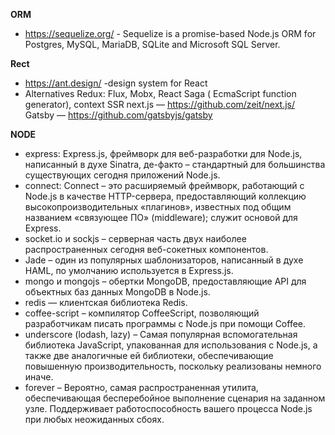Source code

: **ORM**
- https://sequelize.org/  - Sequelize is a promise-based Node.js ORM for Postgres, MySQL, MariaDB, SQLite and Microsoft SQL Server.

**Rect**
- https://ant.design/ -design system for React
- Alternatives Redux: Flux,  Mobx, React Saga ( EcmaScript function generator), context
SSR
    next.js — https://github.com/zeit/next.js/
    Gatsby — https://github.com/gatsbyjs/gatsby
    
**NODE**

- express: Express.js, фреймворк для веб-разработки для Node.js, написанный в духе Sinatra, де-факто – стандартный для большинства существующих сегодня приложений Node.js.
- connect: Connect – это расширяемый фреймворк, работающий с Node.js в качестве HTTP-сервера, предоставляющий коллекцию высокопроизводительных «плагинов», известных под общим названием «связующее ПО» (middleware); служит основой для Express.
- socket.io и sockjs – серверная часть двух наиболее распространенных сегодня веб-сокетных компонентов.
-  Jade – один из популярных шаблонизаторов, написанный в духе HAML, по умолчанию используется в Express.js.
- mongo и mongojs – обертки MongoDB, предоставляющие API для объектных баз данных MongoDB в Node.js.
- redis — клиентская библиотека Redis.
- coffee-script – компилятор CoffeeScript, позволяющий разработчикам писать программы с Node.js при помощи Coffee.
- underscore (lodash, lazy) – Самая популярная вспомогательная библиотека JavaScript, упакованная для использования с Node.js, а также две аналогичные ей библиотеки, обеспечивающие повышенную производительность, поскольку реализованы немного иначе.
- forever – Вероятно, самая распространенная утилита, обеспечивающая бесперебойное выполнение сценария на заданном узле. Поддерживает работоспособность вашего процесса Node.js при любых неожиданных сбоях.


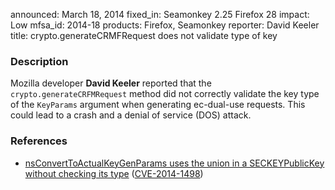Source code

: announced: March 18, 2014
fixed_in: Seamonkey 2.25
          Firefox 28
impact: Low
mfsa_id: 2014-18
products: Firefox, Seamonkey
reporter: David Keeler
title: crypto.generateCRMFRequest does not validate type of key

<h3>Description</h3>

<p>Mozilla developer <strong>David Keeler</strong> reported that the <code>crypto.generateCRFMRequest</code> method did not correctly validate the key type of the <code>KeyParams</code> argument when generating ec-dual-use requests. This could lead to a crash and a denial of service (DOS) attack.
</p>

<h3>References</h3>

<ul>
  <li><a href="https://bugzilla.mozilla.org/show_bug.cgi?id=935618">
       nsConvertToActualKeyGenParams uses the union in a SECKEYPublicKey without
checking its type</a> (<a href="http://cve.mitre.org/cgi-bin/cvename.cgi?name=CVE-2014-1498" class="ex-ref">CVE-2014-1498</a>)</li>
</ul>



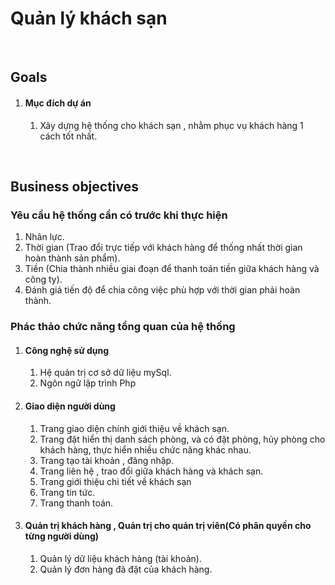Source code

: 
<h1>Quản lý khách sạn</h1>
<br>
<h2>Goals</h2>
<ol>
    <li>
        <h4>Mục đích dự án</h4>
        <ol>
            <li>Xây dựng hệ thống cho khách sạn , nhằm phục vụ khách hàng 1 cách tốt nhất.</li>
        </ol>
    </li>
</ol>
<br>
<h2>Business objectives</h2>
<h3>Yêu cầu hệ thống cần có trước khi thực hiện</h3>
 <ol>
        <li>Nhân lực.</li>
        <li>Thời gian (Trao đổi trực tiếp với khách hàng để thống nhất thời gian hoàn thành sản phẩm).</li>
        <li>Tiền (Chia thành nhiều giai đoạn để thanh toán tiền giữa khách hàng và công ty).</li>
        <li>Đánh giá tiến độ để chia công việc phù hợp với thời gian phải hoàn thành.</li>
</ol>
<h3>Phác thảo chức năng tổng quan của hệ thống</h3>
<ol>
    <li>
       <h4>Công nghệ sử dụng</h4>
       <ol>
          <li>Hệ quản trị cơ sở dữ liệu mySql.</li>
          <li>Ngôn ngữ lập trình Php</li>
      </ol>
    </li>
    <li>
     <h4>Giao diện người dùng</h4>
    </li>
    <ol>
        <li> Trang giao diện chính giới thiệu về khách sạn.</li>
        <li> Trang đặt hiển thị danh sách phòng, và có đặt phòng, hủy phòng cho khách hàng, thực hiển nhiều chức năng khác nhau.</li>
        <li> Trang tạo tài khoản , đăng nhập.</li>
        <li> Trang liên hệ , trao đổi giữa khách hàng và khách sạn.</li>
        <li> Trang giới thiệu chi tiết về khách sạn</li>
        <li> Trang tin tức.</li>
        <li> Trang thanh toán.</li>
    </ol>
    <li> <h4>Quản trị khách hàng , Quản trị cho quản trị viên(Có phân quyền cho từng người dùng)</h4></li>
    <ol>
        <li>Quản lý dữ liệu khách hàng (tài khoản).</li>
        <li>Quản lý đơn hàng đã đặt của khách hàng.</li>
    </ol>
</ol>
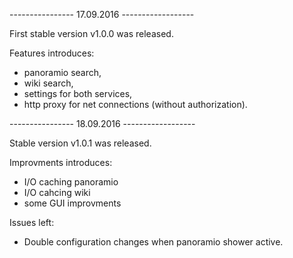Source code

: ---------------- 17.09.2016 ------------------

First stable version v1.0.0 was released.

Features introduces:

+ panoramio search,
+ wiki search,
+ settings for both services,
+ http proxy for net connections (without authorization).

---------------- 18.09.2016 ------------------

Stable version v1.0.1 was released.

Improvments introduces:

+ I/O caching panoramio
+ I/O cahcing wiki
+ some GUI improvments

Issues left:
+ Double configuration changes when panoramio shower active.
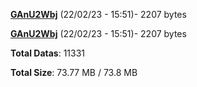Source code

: [**GAnU2Wbj**](/data/GAnU2Wbj.txt) (22/02/23 - 15:51)- 2207 bytes

[**GAnU2Wbj**](/data/GAnU2Wbj.txt) (22/02/23 - 15:51)- 2207 bytes

**Total Datas**: 11331

**Total Size**: 73.77 MB / 73.8 MB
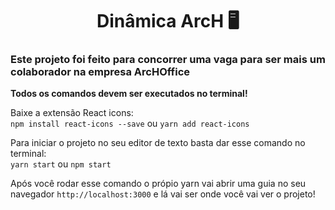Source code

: <h1 align="center">Dinâmica ArcH 🖥</h1>

<h3>Este projeto foi feito para concorrer uma vaga para ser mais um colaborador na empresa ArcHOffice</h3>

<strong>Todos os comandos devem ser executados no terminal!</strong>

Baixe a extensão React icons: <br>
`npm install react-icons --save` ou `yarn add react-icons`

Para iniciar o projeto no seu editor de texto basta dar esse comando no terminal:<br>
`yarn start` ou `npm start`

Após você rodar esse comando o própio yarn vai abrir uma guia no seu navegador `http://localhost:3000` e lá vai ser onde você vai ver o projeto!


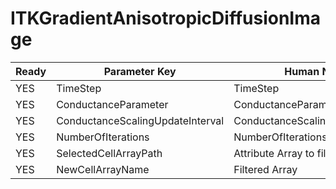 # ITKGradientAnisotropicDiffusionImage #

| Ready | Parameter Key | Human Name | Parameter Type | Parameter Class |
|-------|---------------|------------|-----------------|----------------|
| YES | TimeStep | TimeStep | float64 | Float64Parameter |
| YES | ConductanceParameter | ConductanceParameter | float64 | Float64Parameter |
| YES | ConductanceScalingUpdateInterval | ConductanceScalingUpdateInterval | float64 | Float64Parameter |
| YES | NumberOfIterations | NumberOfIterations | float64 | Float64Parameter |
| YES | SelectedCellArrayPath | Attribute Array to filter | DataPath | ArraySelectionParameter |
| YES | NewCellArrayName | Filtered Array | StringParameter::ValueType | StringParameter |
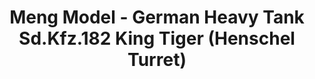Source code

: ---
layout: product
title: "Meng Model - German Heavy Tank Sd.Kfz.182 King Tiger (Henschel Turret)"
price: "5000" 
desc: "N/A"
img_path: "/assets/img/MM-TS-031.webp"
brand: "N/A"
available: false
special_offer: false
new: false
soon: false
cat: "010000"
subcat: "011000"
subsubcat: "0N/A"
sifra: "MM-TS-031"
popular: false
spec: false
---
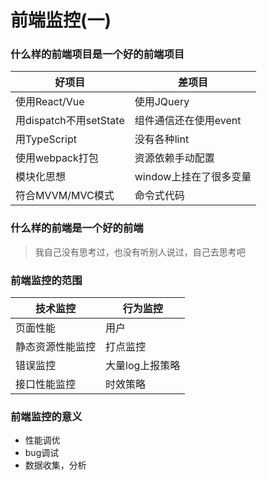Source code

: # 前端监控(一)

### 什么样的前端项目是一个好的前端项目

| 好项目                 | 差项目                 |
| ---------------------- | ---------------------- |
| 使用React/Vue          | 使用JQuery             |
| 用dispatch不用setState | 组件通信还在使用event  |
| 用TypeScript           | 没有各种lint           |
| 使用webpack打包        | 资源依赖手动配置       |
| 模块化思想             | window上挂在了很多变量 |
| 符合MVVM/MVC模式       | 命令式代码             |



### 什么样的前端是一个好的前端

> 我自己没有思考过，也没有听别人说过，自己去思考吧

### 前端监控的范围

| 技术监控         | 行为监控        |
| ---------------- | --------------- |
| 页面性能         | 用户            |
| 静态资源性能监控 | 打点监控        |
| 错误监控         | 大量log上报策略 |
| 接口性能监控     | 时效策略        |



### 前端监控的意义

- 性能调优
- bug调试
- 数据收集，分析

### 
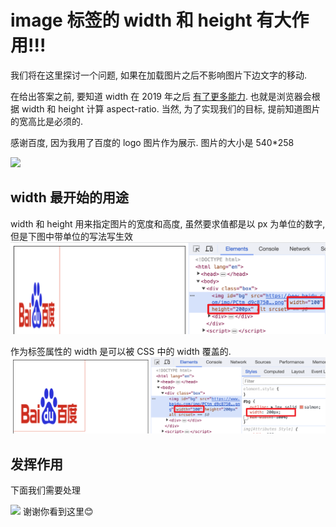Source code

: # image 标签的 width 和 height 有大作用!!!
我们将在这里探讨一个问题, 如果在加载图片之后不影响图片下边文字的移动.

在给出答案之前, 要知道 width 在 2019 年之后 [有了更多能力](https://caniuse.com/mdn-html_elements_img_aspect_ratio_computed_from_attributes). 也就是浏览器会根据 width 和 height 计算 aspect-ratio. 当然, 为了实现我们的目标, 提前知道图片的宽高比是必须的.

感谢百度, 因为我用了百度的 logo 图片作为展示. 图片的大小是 540*258

![](https://www.baidu.com/img/PCtm_d9c8750bed0b3c7d089fa7d55720d6cf.png)

## width 最开始的用途
width 和 height 用来指定图片的宽度和高度, 虽然要求值都是以 px 为单位的数字, 但是下图中带单位的写法写生效
![](../image/Snipaste_2023-12-16_11-20-08.png)

作为标签属性的 width 是可以被 CSS 中的 width 覆盖的.
![](../image/Snipaste_2023-12-16_11-21-22.png)

## 发挥作用
下面我们需要处理

![](../image/)
谢谢你看到这里😊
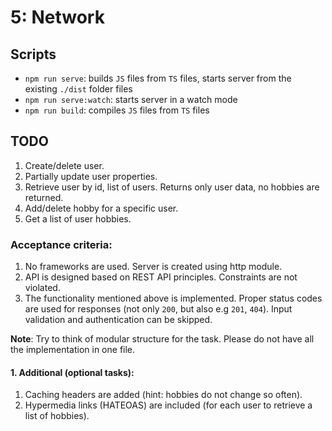# 5: Network

## Scripts

- `npm run serve`: builds `JS` files from `TS` files, starts server from the existing `./dist` folder files
- `npm run serve:watch`: starts server in a watch mode
- `npm run build`: compiles `JS` files from `TS` files 

## TODO

1. Create/delete user.
2. Partially update user properties.
3. Retrieve user by id, list of users. Returns only user data, no hobbies are returned.
4. Add/delete hobby for a specific user.
5. Get a list of user hobbies.

### Acceptance criteria:

1. No frameworks are used. Server is created using http module.
2. API is designed based on REST API principles. Constraints are not violated.
3. The functionality mentioned above is implemented. Proper status codes are used for responses (not only `200`, but also e.g `201`, `404`). Input validation and authentication can be skipped.

**Note**: Try to think of modular structure for the task. Please do not have all the implementation in one file.

#### 1. Additional (optional tasks):

1. Caching headers are added (hint: hobbies do not change so often).
2. Hypermedia links (HATEOAS) are included (for each user to retrieve a list of hobbies).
---*---
- EXERCISE DESCRIPTION -
Omit the pictures, then repeat exactly each line from the beginning of the listing through the line with "- mongo и mongojs".

- RESPONSE TO THIS TASK -
Source code

: **ORM**
- https://sequelize.org/  - Sequelize is a promise-based Node.js ORM for Postgres, MySQL, MariaDB, SQLite and Microsoft SQL Server.

**Rect**
- https://ant.design/ -design system for React
- Alternatives Redux: Flux,  Mobx, React Saga ( EcmaScript function generator), context
SSR
    next.js — https://github.com/zeit/next.js/
    Gatsby — https://github.com/gatsbyjs/gatsby
    
**NODE**

- express: Express.js, фреймворк для веб-разработки для Node.js, написанный в духе Sinatra, де-факто – стандартный для большинства существующих сегодня приложений Node.js.
- connect: Connect – это расширяемый фреймворк, работающий с Node.js в качестве HTTP-сервера, предоставляющий коллекцию высокопроизводительных «плагинов», известных под общим названием «связующее ПО» (middleware); служит основой для Express.
- socket.io и sockjs – серверная часть двух наиболее распространенных сегодня веб-сокетных компонентов.
-  Jade – один из популярных шаблонизаторов, написанный в духе HAML, по умолчанию используется в Express.js.
- mongo и mongojs – обертки MongoDB, предоставляющие API для объектных баз данных MongoDB в Node.js.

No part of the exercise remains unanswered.